##### Data supplied

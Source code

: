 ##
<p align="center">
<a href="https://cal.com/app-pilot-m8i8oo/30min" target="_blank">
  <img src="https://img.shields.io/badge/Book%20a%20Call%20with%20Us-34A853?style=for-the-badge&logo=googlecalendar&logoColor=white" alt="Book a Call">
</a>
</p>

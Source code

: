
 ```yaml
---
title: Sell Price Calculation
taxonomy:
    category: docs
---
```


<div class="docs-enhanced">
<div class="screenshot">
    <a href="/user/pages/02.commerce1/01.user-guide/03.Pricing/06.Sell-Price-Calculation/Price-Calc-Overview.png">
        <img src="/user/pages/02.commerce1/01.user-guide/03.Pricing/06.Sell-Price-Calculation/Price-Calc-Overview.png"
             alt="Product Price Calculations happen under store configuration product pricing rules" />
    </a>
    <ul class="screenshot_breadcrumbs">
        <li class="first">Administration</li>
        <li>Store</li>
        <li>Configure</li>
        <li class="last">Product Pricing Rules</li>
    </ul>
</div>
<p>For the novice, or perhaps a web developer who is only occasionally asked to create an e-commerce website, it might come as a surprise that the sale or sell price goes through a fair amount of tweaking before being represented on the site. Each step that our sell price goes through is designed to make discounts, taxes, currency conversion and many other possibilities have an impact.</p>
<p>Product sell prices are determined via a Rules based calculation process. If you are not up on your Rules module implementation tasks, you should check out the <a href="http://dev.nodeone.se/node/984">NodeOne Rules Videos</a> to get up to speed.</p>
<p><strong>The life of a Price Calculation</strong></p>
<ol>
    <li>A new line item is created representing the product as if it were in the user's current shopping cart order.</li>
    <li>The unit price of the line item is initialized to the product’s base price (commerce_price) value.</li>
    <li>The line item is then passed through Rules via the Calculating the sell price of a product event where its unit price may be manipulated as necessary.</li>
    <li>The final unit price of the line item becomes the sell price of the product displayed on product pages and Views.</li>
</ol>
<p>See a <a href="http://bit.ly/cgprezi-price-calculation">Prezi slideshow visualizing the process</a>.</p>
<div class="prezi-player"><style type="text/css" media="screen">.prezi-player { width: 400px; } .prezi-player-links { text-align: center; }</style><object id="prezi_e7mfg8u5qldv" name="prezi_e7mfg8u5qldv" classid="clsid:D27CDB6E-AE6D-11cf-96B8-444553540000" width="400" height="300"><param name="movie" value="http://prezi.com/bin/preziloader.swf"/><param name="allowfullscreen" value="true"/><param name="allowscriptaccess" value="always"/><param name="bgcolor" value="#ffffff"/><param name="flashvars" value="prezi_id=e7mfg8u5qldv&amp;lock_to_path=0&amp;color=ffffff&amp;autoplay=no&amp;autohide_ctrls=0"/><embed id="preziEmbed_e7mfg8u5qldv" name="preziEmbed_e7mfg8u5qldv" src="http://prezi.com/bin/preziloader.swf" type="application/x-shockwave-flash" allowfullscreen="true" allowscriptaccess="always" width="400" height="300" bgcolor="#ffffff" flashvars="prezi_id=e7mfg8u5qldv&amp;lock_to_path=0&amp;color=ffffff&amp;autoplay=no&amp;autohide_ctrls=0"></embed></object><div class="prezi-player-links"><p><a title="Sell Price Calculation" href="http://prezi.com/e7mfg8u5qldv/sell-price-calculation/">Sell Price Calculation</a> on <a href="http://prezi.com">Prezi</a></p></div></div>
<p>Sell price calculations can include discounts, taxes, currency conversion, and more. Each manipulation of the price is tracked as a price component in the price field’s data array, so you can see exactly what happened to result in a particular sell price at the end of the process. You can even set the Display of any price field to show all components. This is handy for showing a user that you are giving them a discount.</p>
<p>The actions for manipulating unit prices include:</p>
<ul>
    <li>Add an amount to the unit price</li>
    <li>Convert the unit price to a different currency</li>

##########

* Work instructions *
The expected output is every record, repeated exactly.

* Worked solution *
Source code

: ##
<p align="center">
<a href="https://cal.com/app-pilot-m8i8oo/30min" target="_blank">
  <img src="https://img.shields.io/badge/Book%20a%20Call%20with%20Us-34A853?style=for-the-badge&logo=googlecalendar&logoColor=white" alt="Book a Call">
</a>
</p>

Source code

:
 ```yaml
---
title: Sell Price Calculation
taxonomy:
    category: docs
---
```


<div class="docs-enhanced">
<div class="screenshot">
    <a href="/user/pages/02.commerce1/01.user-guide/03.Pricing/06.Sell-Price-Calculation/Price-Calc-Overview.png">
        <img src="/user/pages/02.commerce1/01.user-guide/03.Pricing/06.Sell-Price-Calculation/Price-Calc-Overview.png"
             alt="Product Price Calculations happen under store configuration product pricing rules" />
    </a>
    <ul class="screenshot_breadcrumbs">
        <li class="first">Administration</li>
        <li>Store</li>
        <li>Configure</li>
        <li class="last">Product Pricing Rules</li>
    </ul>
</div>
<p>For the novice, or perhaps a web developer who is only occasionally asked to create an e-commerce website, it might come as a surprise that the sale or sell price goes through a fair amount of tweaking before being represented on the site. Each step that our sell price goes through is designed to make discounts, taxes, currency conversion and many other possibilities have an impact.</p>
<p>Product sell prices are determined via a Rules based calculation process. If you are not up on your Rules module implementation tasks, you should check out the <a href="http://dev.nodeone.se/node/984">NodeOne Rules Videos</a> to get up to speed.</p>
<p><strong>The life of a Price Calculation</strong></p>
<ol>
    <li>A new line item is created representing the product as if it were in the user's current shopping cart order.</li>
    <li>The unit price of the line item is initialized to the product’s base price (commerce_price) value.</li>
    <li>The line item is then passed through Rules via the Calculating the sell price of a product event where its unit price may be manipulated as necessary.</li>
    <li>The final unit price of the line item becomes the sell price of the product displayed on product pages and Views.</li>
</ol>
<p>See a <a href="http://bit.ly/cgprezi-price-calculation">Prezi slideshow visualizing the process</a>.</p>
<div class="prezi-player"><style type="text/css" media="screen">.prezi-player { width: 400px; } .prezi-player-links { text-align: center; }</style><object id="prezi_e7mfg8u5qldv" name="prezi_e7mfg8u5qldv" classid="clsid:D27CDB6E-AE6D-11cf-96B8-444553540000" width="400" height="300"><param name="movie" value="http://prezi.com/bin/preziloader.swf"/><param name="allowfullscreen" value="true"/><param name="allowscriptaccess" value="always"/><param name="bgcolor" value="#ffffff"/><param name="flashvars" value="prezi_id=e7mfg8u5qldv&amp;lock_to_path=0&amp;color=ffffff&amp;autoplay=no&amp;autohide_ctrls=0"/><embed id="preziEmbed_e7mfg8u5qldv" name="preziEmbed_e7mfg8u5qldv" src="http://prezi.com/bin/preziloader.swf" type="application/x-shockwave-flash" allowfullscreen="true" allowscriptaccess="always" width="400" height="300" bgcolor="#ffffff" flashvars="prezi_id=e7mfg8u5qldv&amp;lock_to_path=0&amp;color=ffffff&amp;autoplay=no&amp;autohide_ctrls=0"></embed></object><div class="prezi-player-links"><p><a title="Sell Price Calculation" href="http://prezi.com/e7mfg8u5qldv/sell-price-calculation/">Sell Price Calculation</a> on <a href="http://prezi.com">Prezi</a></p></div></div>
<p>Sell price calculations can include discounts, taxes, currency conversion, and more. Each manipulation of the price is tracked as a price component in the price field’s data array, so you can see exactly what happened to result in a particular sell price at the end of the process. You can even set the Display of any price field to show all components. This is handy for showing a user that you are giving them a discount.</p>
<p>The actions for manipulating unit prices include:</p>
<ul>
    <li>Add an amount to the unit price</li>
    <li>Convert the unit price to a different currency</li>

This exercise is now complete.